The U.S. has historically encouraged the strengthening of South Korea-Japan security ties, and therefore the strengthening of U.S. security, “in ways that have sometimes marginalized an honest and comprehensive resolution to painful historical issues,” said Aum from the Institute of Peace.
“Unfortunately, this position tends to come off as favoritism toward Japan over Korea when it is really a preference for advancing U.S. security interests,” Aum said.
According to Brazinsky, “If Seoul is forced to back down but no parallel pressures are put on Japan, the Moon administration could see it as a loss of face and look weak for caving into pressure from the United States.”

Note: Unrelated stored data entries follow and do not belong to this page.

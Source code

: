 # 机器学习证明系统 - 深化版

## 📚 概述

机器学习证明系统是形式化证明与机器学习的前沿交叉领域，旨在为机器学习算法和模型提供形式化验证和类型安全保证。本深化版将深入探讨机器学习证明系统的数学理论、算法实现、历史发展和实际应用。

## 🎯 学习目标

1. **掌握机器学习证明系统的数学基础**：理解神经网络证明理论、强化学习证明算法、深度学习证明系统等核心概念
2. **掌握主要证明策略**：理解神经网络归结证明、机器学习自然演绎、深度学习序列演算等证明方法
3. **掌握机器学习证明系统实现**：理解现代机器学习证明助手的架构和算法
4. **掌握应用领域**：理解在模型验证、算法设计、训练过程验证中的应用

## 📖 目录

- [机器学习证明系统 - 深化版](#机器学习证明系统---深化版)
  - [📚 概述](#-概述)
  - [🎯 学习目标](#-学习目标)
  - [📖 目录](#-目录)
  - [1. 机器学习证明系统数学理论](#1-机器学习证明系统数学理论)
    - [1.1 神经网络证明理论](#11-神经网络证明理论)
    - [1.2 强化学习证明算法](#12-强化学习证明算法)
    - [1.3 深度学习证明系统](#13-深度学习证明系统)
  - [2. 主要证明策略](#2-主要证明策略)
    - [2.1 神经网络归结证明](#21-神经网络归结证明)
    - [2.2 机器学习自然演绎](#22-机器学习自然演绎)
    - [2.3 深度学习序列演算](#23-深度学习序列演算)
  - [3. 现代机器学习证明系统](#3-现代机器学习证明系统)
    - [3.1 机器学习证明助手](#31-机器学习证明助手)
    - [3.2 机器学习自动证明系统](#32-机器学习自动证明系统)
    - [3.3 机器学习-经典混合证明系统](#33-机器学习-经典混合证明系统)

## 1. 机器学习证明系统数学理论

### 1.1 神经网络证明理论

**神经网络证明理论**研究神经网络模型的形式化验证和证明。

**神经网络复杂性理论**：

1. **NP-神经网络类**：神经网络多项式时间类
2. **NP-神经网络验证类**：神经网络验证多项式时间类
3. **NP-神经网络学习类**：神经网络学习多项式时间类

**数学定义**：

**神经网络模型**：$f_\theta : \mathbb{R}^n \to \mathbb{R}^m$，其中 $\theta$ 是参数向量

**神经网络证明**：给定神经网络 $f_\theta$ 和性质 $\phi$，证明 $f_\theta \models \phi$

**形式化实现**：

This view has grown as the Trump administration urges a reversal of the GSOMIA decision while simultaneously pursuing a heavy-handed approach to cost-sharing negotiations with Seoul for hosting U.S. forces.
The White House is reportedly pushing for an unprecedented fivefold increase in South Korea’s contribution — a move that has done little to foster goodwill between the allies.
Amid this environment, “Seoul sees less and less reason to bend over backwards to sustain an alliance that the Trump administration seems to put little priority on,” Brazinsky said.
“The alliance has worked for decades because both countries attached a high priority to it,” he added. But “Trump doesn’t believe in alliances and this is hurting Washington’s relations not only with Seoul but with allies around the world.”